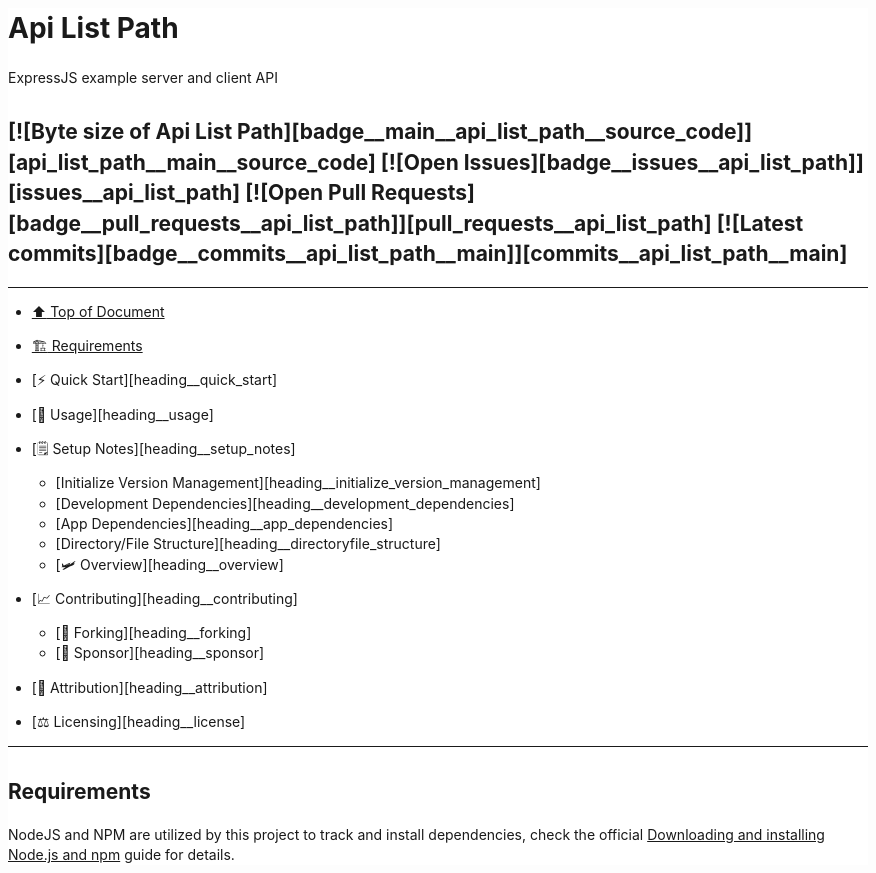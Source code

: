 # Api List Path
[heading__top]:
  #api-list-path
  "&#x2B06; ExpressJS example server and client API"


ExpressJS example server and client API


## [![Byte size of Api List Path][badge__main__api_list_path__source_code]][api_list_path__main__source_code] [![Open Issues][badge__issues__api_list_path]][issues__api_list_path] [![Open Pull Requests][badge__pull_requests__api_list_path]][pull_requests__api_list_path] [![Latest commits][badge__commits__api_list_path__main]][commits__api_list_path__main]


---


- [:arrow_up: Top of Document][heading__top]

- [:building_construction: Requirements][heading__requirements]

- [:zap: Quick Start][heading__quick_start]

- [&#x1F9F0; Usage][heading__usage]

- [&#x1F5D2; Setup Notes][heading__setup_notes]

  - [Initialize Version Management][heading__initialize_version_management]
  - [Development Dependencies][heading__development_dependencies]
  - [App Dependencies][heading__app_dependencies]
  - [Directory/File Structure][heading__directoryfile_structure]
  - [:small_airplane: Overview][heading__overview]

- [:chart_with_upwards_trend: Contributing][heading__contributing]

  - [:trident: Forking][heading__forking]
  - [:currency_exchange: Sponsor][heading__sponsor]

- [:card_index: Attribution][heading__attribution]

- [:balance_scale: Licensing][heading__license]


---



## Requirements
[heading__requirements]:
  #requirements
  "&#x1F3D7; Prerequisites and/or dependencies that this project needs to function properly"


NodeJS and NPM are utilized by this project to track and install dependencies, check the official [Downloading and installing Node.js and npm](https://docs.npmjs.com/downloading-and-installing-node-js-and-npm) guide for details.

---

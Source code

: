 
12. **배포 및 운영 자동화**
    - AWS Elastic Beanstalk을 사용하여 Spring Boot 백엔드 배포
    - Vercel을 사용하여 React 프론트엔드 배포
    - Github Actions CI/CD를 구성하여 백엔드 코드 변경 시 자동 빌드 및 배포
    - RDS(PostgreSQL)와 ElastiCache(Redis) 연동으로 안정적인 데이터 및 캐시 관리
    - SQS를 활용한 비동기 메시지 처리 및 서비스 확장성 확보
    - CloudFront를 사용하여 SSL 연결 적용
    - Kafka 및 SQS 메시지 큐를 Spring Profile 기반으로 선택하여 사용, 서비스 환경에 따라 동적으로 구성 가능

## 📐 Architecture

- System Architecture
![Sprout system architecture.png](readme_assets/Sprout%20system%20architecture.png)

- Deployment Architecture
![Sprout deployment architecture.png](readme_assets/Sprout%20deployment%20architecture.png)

TASK INSTRUCTIONS: Above this instruction are the records; retype exactly the lines from the one containing "Prerequisites and/or dependencies" up to and including the one containing "NodeJS and NPM".

SOLUTION FOR THIS PROBLEM:
  "&#x1F3D7; Prerequisites and/or dependencies that this project needs to function properly"


NodeJS and NPM are utilized by this project to track and install dependencies, check the official [Downloading and installing Node.js and npm](https://docs.npmjs.com/downloading-and-installing-node-js-and-npm) guide for details.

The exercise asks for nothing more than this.